» **PROBLEM REQUIREMENTS**: Search term "experience": copy each line of the records that contains it.

» **EXERCISE INPUT**:
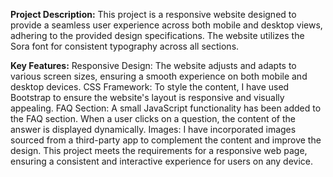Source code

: **Project Description:**
This project is a responsive website designed to provide a seamless user experience across both mobile and desktop views, adhering to the provided design specifications. The website utilizes the Sora font for consistent typography across all sections.

**Key Features:**
Responsive Design: The website adjusts and adapts to various screen sizes, ensuring a smooth experience on both mobile and desktop devices.
CSS Framework: To style the content, I have used Bootstrap to ensure the website's layout is responsive and visually appealing.
FAQ Section: A small JavaScript functionality has been added to the FAQ section. When a user clicks on a question, the content of the answer is displayed dynamically.
Images: I have incorporated images sourced from a third-party app to complement the content and improve the design.
This project meets the requirements for a responsive web page, ensuring a consistent and interactive experience for users on any device.
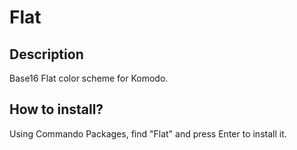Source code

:Flat
===

## Description
Base16 Flat color scheme for Komodo.

## How to install?
Using Commando Packages, find "Flat" and press Enter to install it.
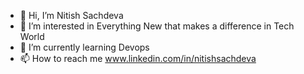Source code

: - 👋 Hi, I’m Nitish Sachdeva 
- 👀 I’m interested in Everything New that makes a difference in Tech World 
- 🌱 I’m currently learning Devops 
- 📫 How to reach me www.linkedin.com/in/nitishsachdeva 

<!---
Nitish1390/Nitish1390 is a ✨ special ✨ repository because its `README.md` (this file) appears on your GitHub profile.
You can click the Preview link to take a look at your changes.
--->

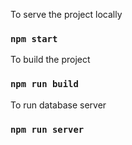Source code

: To serve the project locally

### `npm start`

To build the project

### `npm run build`

To run database server

### `npm run server`
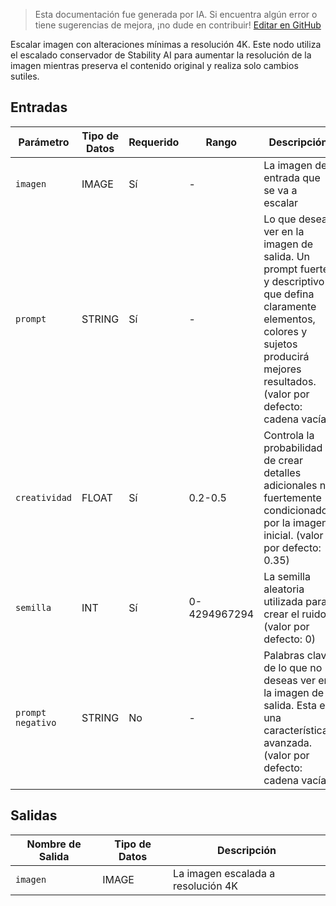 > Esta documentación fue generada por IA. Si encuentra algún error o tiene sugerencias de mejora, ¡no dude en contribuir! [Editar en GitHub](https://github.com/Comfy-Org/embedded-docs/blob/main/comfyui_embedded_docs/docs/StabilityUpscaleConservativeNode/es.md)

Escalar imagen con alteraciones mínimas a resolución 4K. Este nodo utiliza el escalado conservador de Stability AI para aumentar la resolución de la imagen mientras preserva el contenido original y realiza solo cambios sutiles.

## Entradas

| Parámetro | Tipo de Datos | Requerido | Rango | Descripción |
|-----------|-----------|----------|-------|-------------|
| `imagen` | IMAGE | Sí | - | La imagen de entrada que se va a escalar |
| `prompt` | STRING | Sí | - | Lo que deseas ver en la imagen de salida. Un prompt fuerte y descriptivo que defina claramente elementos, colores y sujetos producirá mejores resultados. (valor por defecto: cadena vacía) |
| `creatividad` | FLOAT | Sí | 0.2-0.5 | Controla la probabilidad de crear detalles adicionales no fuertemente condicionados por la imagen inicial. (valor por defecto: 0.35) |
| `semilla` | INT | Sí | 0-4294967294 | La semilla aleatoria utilizada para crear el ruido. (valor por defecto: 0) |
| `prompt negativo` | STRING | No | - | Palabras clave de lo que no deseas ver en la imagen de salida. Esta es una característica avanzada. (valor por defecto: cadena vacía) |

## Salidas

| Nombre de Salida | Tipo de Datos | Descripción |
|-------------|-----------|-------------|
| `imagen` | IMAGE | La imagen escalada a resolución 4K |
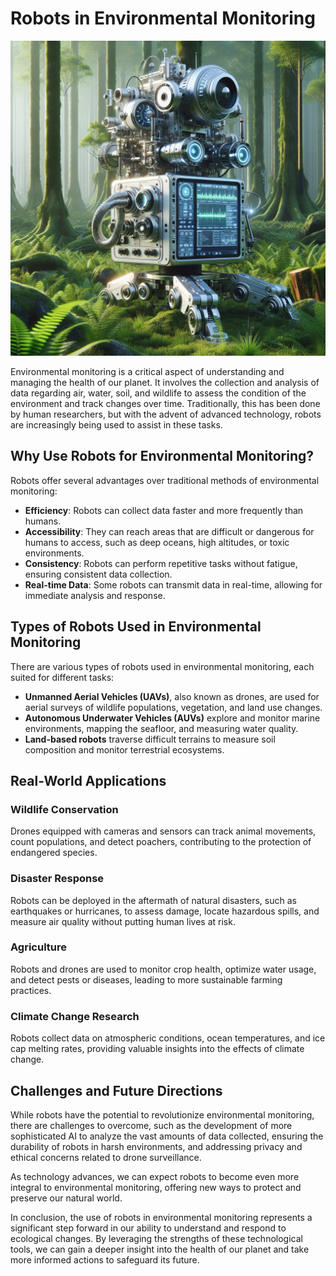 # Robots in Environmental Monitoring

![Robot measuring air quality in a forest](https://raw.githubusercontent.com/Kanakjr/100-days-of-AI-Writing/main/images/Robots-in-Environmental-Monitoring.png)

Environmental monitoring is a critical aspect of understanding and managing the health of our planet. It involves the collection and analysis of data regarding air, water, soil, and wildlife to assess the condition of the environment and track changes over time. Traditionally, this has been done by human researchers, but with the advent of advanced technology, robots are increasingly being used to assist in these tasks.

## Why Use Robots for Environmental Monitoring?

Robots offer several advantages over traditional methods of environmental monitoring:

- **Efficiency**: Robots can collect data faster and more frequently than humans.
- **Accessibility**: They can reach areas that are difficult or dangerous for humans to access, such as deep oceans, high altitudes, or toxic environments.
- **Consistency**: Robots can perform repetitive tasks without fatigue, ensuring consistent data collection.
- **Real-time Data**: Some robots can transmit data in real-time, allowing for immediate analysis and response.

## Types of Robots Used in Environmental Monitoring

There are various types of robots used in environmental monitoring, each suited for different tasks:

- **Unmanned Aerial Vehicles (UAVs)**, also known as drones, are used for aerial surveys of wildlife populations, vegetation, and land use changes.
- **Autonomous Underwater Vehicles (AUVs)** explore and monitor marine environments, mapping the seafloor, and measuring water quality.
- **Land-based robots** traverse difficult terrains to measure soil composition and monitor terrestrial ecosystems.

## Real-World Applications

### Wildlife Conservation

Drones equipped with cameras and sensors can track animal movements, count populations, and detect poachers, contributing to the protection of endangered species.

### Disaster Response

Robots can be deployed in the aftermath of natural disasters, such as earthquakes or hurricanes, to assess damage, locate hazardous spills, and measure air quality without putting human lives at risk.

### Agriculture

Robots and drones are used to monitor crop health, optimize water usage, and detect pests or diseases, leading to more sustainable farming practices.

### Climate Change Research

Robots collect data on atmospheric conditions, ocean temperatures, and ice cap melting rates, providing valuable insights into the effects of climate change.

## Challenges and Future Directions

While robots have the potential to revolutionize environmental monitoring, there are challenges to overcome, such as the development of more sophisticated AI to analyze the vast amounts of data collected, ensuring the durability of robots in harsh environments, and addressing privacy and ethical concerns related to drone surveillance.

As technology advances, we can expect robots to become even more integral to environmental monitoring, offering new ways to protect and preserve our natural world.

In conclusion, the use of robots in environmental monitoring represents a significant step forward in our ability to understand and respond to ecological changes. By leveraging the strengths of these technological tools, we can gain a deeper insight into the health of our planet and take more informed actions to safeguard its future.
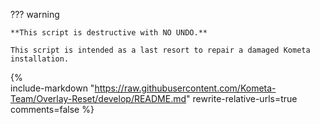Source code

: ??? warning
    
    **This script is destructive with NO UNDO.**

    This script is intended as a last resort to repair a damaged Kometa installation.
    
{%    
  include-markdown "https://raw.githubusercontent.com/Kometa-Team/Overlay-Reset/develop/README.md"
  rewrite-relative-urls=true
  comments=false
%}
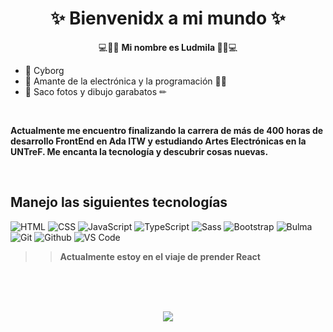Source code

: <h1 align="center">✨ Bienvenidx a mi mundo ✨</h1>

<p align="center">💻👾🌌 <strong> Mi nombre es Ludmila </strong>🌌👾💻 </p>

- 🦿 Cyborg
- 🔌 Amante de la electrónica y la programación 👨‍💻
- 📸 Saco fotos y dibujo garabatos ✏
<br>
<p>
<strong> Actualmente me encuentro finalizando la carrera de más de 400 horas de desarrollo FrontEnd en Ada ITW y estudiando Artes Electrónicas en la UNTreF. 
  Me encanta la tecnología y descubrir cosas nuevas. </strong>
</p>
<br>
<h2> Manejo las siguientes tecnologías </h2>

 ![HTML](https://img.shields.io/badge/-HTML-E34F26?&logo=html5&logoColor=ffffff)
 ![CSS](https://img.shields.io/badge/-CSS-1572B6?&logo=css3)
 ![JavaScript](https://img.shields.io/badge/-JavaScript-F7DF1E?&logo=javascript&logoColor=000000)
 ![TypeScript](https://img.shields.io/badge/-TypeScript-3178C6?&logo=typescript&logoColor=ffffff)
 ![Sass](https://img.shields.io/badge/-Sass-%23CC6699?&logo=sass&logoColor=ffffff)
 ![Bootstrap](https://img.shields.io/badge/-Bootstrap-7952B3?&logo=bootstrap&logoColor=ffffff)
 ![Bulma](https://img.shields.io/badge/-Bulma-00D1B2?&logo=bulma&logoColor=ffffff)
 ![Git](https://img.shields.io/badge/-Git-%23F05032?&logo=git&logoColor=%23ffffff)
 ![Github](https://img.shields.io/badge/-Github-%231a202c?&logo=github&logoColor=ffffff)
 ![VS Code](https://img.shields.io/badge/-VSCode-%23007ACC?&logo=visual-studio-code)

>> <strong> Actualmente estoy en el viaje de prender React </strong>

<br><br><br>
<p align="center">
<img src="https://c.tenor.com/X4i9UfhS69QAAAAC/ed-cowboy.gif" > 
</p>

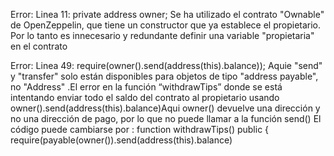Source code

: Error: Linea 11: private address owner;
Se ha utilizado el contrato "Ownable" de OpenZeppelin, que tiene un constructor que ya establece el propietario. Por lo tanto es innecesario y redundante definir una variable "propietaria" en el contrato

Error: Linea 49: require(owner().send(address(this).balance));
Aquie  "send" y "transfer" solo están disponibles para objetos de tipo "address payable", no "Address" .El error en la función “withdrawTips” donde se está intentando enviar todo el saldo del contrato al propietario usando owner().send(address(this).balance)Aqui owner() devuelve una dirección y no una dirección de pago, por lo que no puede llamar a la función send()
El código puede cambiarse por :
function withdrawTips() public {
require(payable(owner()).send(address(this).balance)

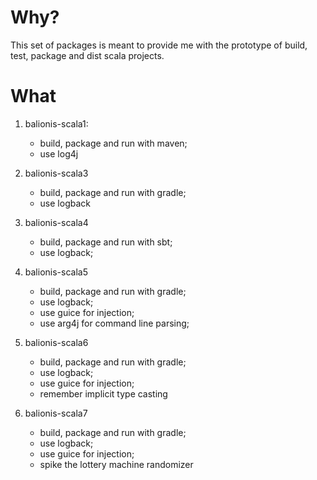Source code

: # Why?

This set of packages is meant to provide me with the prototype of build, test, package and dist scala projects.

# What

1. balionis-scala1:
   - build, package and run with maven;
   - use log4j

2. balionis-scala3
   - build, package and run with gradle;
   - use logback
   
3. balionis-scala4
   - build, package and run with sbt;
   - use logback;
   
5. balionis-scala5
   - build, package and run with gradle;
   - use logback;
   - use guice for injection;
   - use arg4j for command line parsing;
   
5. balionis-scala6
   - build, package and run with gradle;
   - use logback;
   - use guice for injection;
   - remember implicit type casting
   
5. balionis-scala7
   - build, package and run with gradle;
   - use logback;
   - use guice for injection;
   - spike the lottery machine randomizer 
 
   
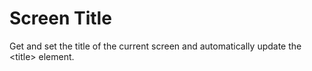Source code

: Screen Title
============

Get and set the title of the current screen and automatically update the &lt;title&gt; element.

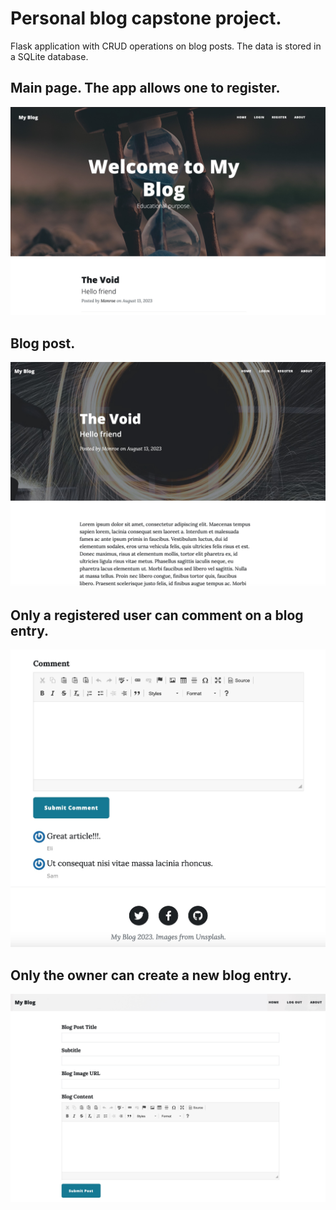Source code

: # Personal blog capstone project.
Flask application with CRUD operations on blog posts. The data is stored in a SQLite database.

## Main page. The app allows one to register.

![Main page](project_images/home.jpeg) 

## Blog post.

![Post example](project_images/blogpost.jpeg)

## Only a registered user can comment on a blog entry.
![Comment section](project_images/comment_section.jpeg)

## Only the owner can create a new blog entry.
![New blog post](project_images/new_post.jpeg)
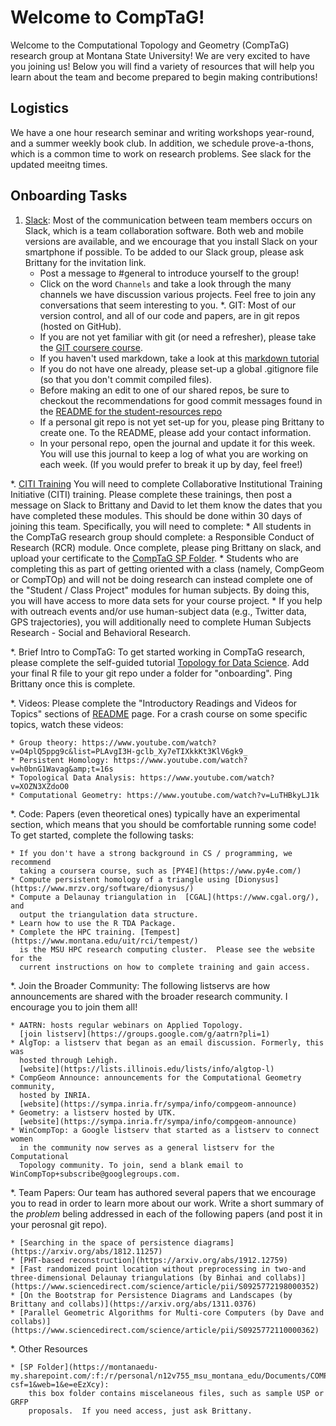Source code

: # Welcome to CompTaG!

Welcome to the Computational Topology and Geometry (CompTaG) research group at
Montana State University! We are very excited to have you joining us! Below
you will find a variety of resources that will help you learn about the team
and become prepared to begin making contributions!

## Logistics

We have a one hour research seminar and writing workshops year-round, and a
summer weekly book club.  In addition, we schedule prove-a-thons, which is a
common time to work on research problems.  See slack for the updated meeitng
times. 

## Onboarding Tasks

1. [Slack](https://tda-at-msu.slack.com/home): Most of the
   communication between team members occurs on Slack, which is a team
   collaboration software. Both web and mobile versions are available, and we
   encourage that you install Slack on your smartphone if possible. To be added
   to our Slack group, please ask Brittany for the invitation link.
    * Post a message to #general to introduce yourself to the group!
    * Click on the word `Channels` and take a look through the many channels we
      have discussion various projects.  Feel free to join any conversations that seem
      interesting to you.
*. GIT: Most of our version control, and all of our code and papers, are in git
   repos (hosted on GitHub).
    * If you are not yet familiar with git (or need a refresher), please take
      the [GIT coursere course](https://coursera.org/learn/version-control-with-git).
    * If you haven't used markdown, take a look at this [markdown tutorial](https://github.com/msu/csci-432-fall2021)
    * If you do not have one already, please set-up a global .gitignore file
      (so that you don't commit compiled files).
    * Before making an edit to one of our shared repos, be sure to checkout the
      recommendations for good commit messages found in the [README for the
      student-resources repo](https://github.com/msu/csci-432-fall2021)
    * If a personal git repo is not yet set-up for you, please ping Brittany to
      create one.  To the README, please add your contact information.
    * In your personal repo, open the journal and update it for this week.  You
      will use this journal to keep a log of what you are working on each week.
      (If you would prefer to break it up by day, feel free!)

*. [CITI Training](http://www.montana.edu/orc/training/citi/index.html) You will
    need to complete Collaborative Institutional Training Initiative (CITI)
    training.  Please complete these trainings, then  post a message on Slack to
    Brittany and David to let them know the dates that you have completed these
    modules. This should be done within 30 days of joining this team.
    Specifically, you will need to complete:
    * All students in the CompTaG research group should complete: a Responsible
      Conduct of Research (RCR) module. Once complete, please ping Brittany on
      slack, and upload your certificate to the [CompTaG SP
      Folder](https://montanaedu-my.sharepoint.com/:f:/r/personal/n12v755_msu_montana_edu/Documents/COMPTAG/granting/RCR?csf=1&web=1&e=DIOAiu).
    * Students who are completing this as part of getting oriented with a class
      (namely, CompGeom or CompTOp) and will not be doing research can instead
      complete one of the "Student / Class Project" modules for human subjects.
      By doing this, you will have access to more data sets for your course
      project.
    * If you help with outreach events and/or use human-subject data (e.g.,
      Twitter data, GPS trajectories), you will additionally need to complete
      Human Subjects Research - Social and Behavioral Research. 

*. Brief Intro to CompTaG: To get started working in CompTaG research, please
   complete the self-guided tutorial [Topology for Data
   Science](https://comptag.github.io/t4ds/).  Add your final R file to your git
   repo under a folder for "onboarding". Ping Brittany once this is complete.

*. Videos: Please complete the "Introductory Readings
   and Videos for Topics" sections of
   [README](https://github.com/compTAG/student-resources#introductory-readings-for-topics)
   page.  For a crash course on some specific topics, watch these videos:

    * Group theory: https://www.youtube.com/watch?v=O4plQ5ppg9c&list=PLAvgI3H-gclb_Xy7eTIXkkKt3KlV6gk9_
    * Persistent Homology: https://www.youtube.com/watch?v=h0bnG1Wavag&amp;t=16s
    * Topological Data Analysis: https://www.youtube.com/watch?v=XOZN3XZdoO0
    * Computational Geometry: https://www.youtube.com/watch?v=LuTHBkyLJ1k

*. Code: Papers (even theoretical ones) typically have an experimental section,
   which means that you should be comfortable running some code!  To get started, complete the following tasks:

    * If you don't have a strong background in CS / programming, we recommend
      taking a coursera course, such as [PY4E](https://www.py4e.com/)
    * Compute persistent homology of a triangle using [Dionysus](https://www.mrzv.org/software/dionysus/)
    * Compute a Delaunay triangulation in  [CGAL](https://www.cgal.org/), and
      output the triangulation data structure.
    * Learn how to use the R TDA Package.
    * Complete the HPC training. [Tempest](https://www.montana.edu/uit/rci/tempest/)
      is the MSU HPC research computing cluster.  Please see the website for the
      current instructions on how to complete training and gain access.

*. Join the Broader Community: The following listservs are how announcements are
   shared with the broader research community. I encourage you to join them all!

    * AATRN: hosts regular webinars on Applied Topology.
      [join listserv](https://groups.google.com/g/aatrn?pli=1)
    * AlgTop: a listserv that began as an email discussion. Formerly, this was
      hosted through Lehigh.
      [website](https://lists.illinois.edu/lists/info/algtop-l)
    * CompGeom Announce: announcements for the Computational Geometry community,
      hosted by INRIA.
      [website](https://sympa.inria.fr/sympa/info/compgeom-announce)
    * Geometry: a listserv hosted by UTK.
      [website](https://sympa.inria.fr/sympa/info/compgeom-announce)
    * WinCompTop: a Google listserv that started as a listserv to connect women
      in the community now serves as a general listserv for the Computational
      Topology community. To join, send a blank email to WinCompTop+subscribe@googlegroups.com.

*. Team Papers: Our team has authored several papers that we encourage you to read in order to learn more about our work.  Write a short summary of the _problem_ beling addressed in each of the following papers (and post it in your perosnal git repo).
    
    * [Searching in the space of persistence diagrams](https://arxiv.org/abs/1812.11257)
    * [PHT-based reconstruction](https://arxiv.org/abs/1912.12759)
    * [Fast randomized point location without preprocessing in two-and three-dimensional Delaunay triangulations (by Binhai and collabs)](https://www.sciencedirect.com/science/article/pii/S0925772198000352)
    * [On the Bootstrap for Persistence Diagrams and Landscapes (by Brittany and collabs)](https://arxiv.org/abs/1311.0376)
    * [Parallel Geometric Algorithms for Multi-core Computers (by Dave and collabs)](https://www.sciencedirect.com/science/article/pii/S0925772110000362)

*. Other Resources

    * [SP Folder](https://montanaedu-my.sharepoint.com/:f:/r/personal/n12v755_msu_montana_edu/Documents/COMPTAG?csf=1&web=1&e=eEzXcy):
        this box folder contains miscelaneous files, such as sample USP or GRFP
        proposals.  If you need access, just ask Brittany.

» **SOLUTION TO THIS EXERCISE**:
This project is a responsive website designed to provide a seamless user experience across both mobile and desktop views, adhering to the provided design specifications. The website utilizes the Sora font for consistent typography across all sections.
Responsive Design: The website adjusts and adapts to various screen sizes, ensuring a smooth experience on both mobile and desktop devices.
This project meets the requirements for a responsive web page, ensuring a consistent and interactive experience for users on any device.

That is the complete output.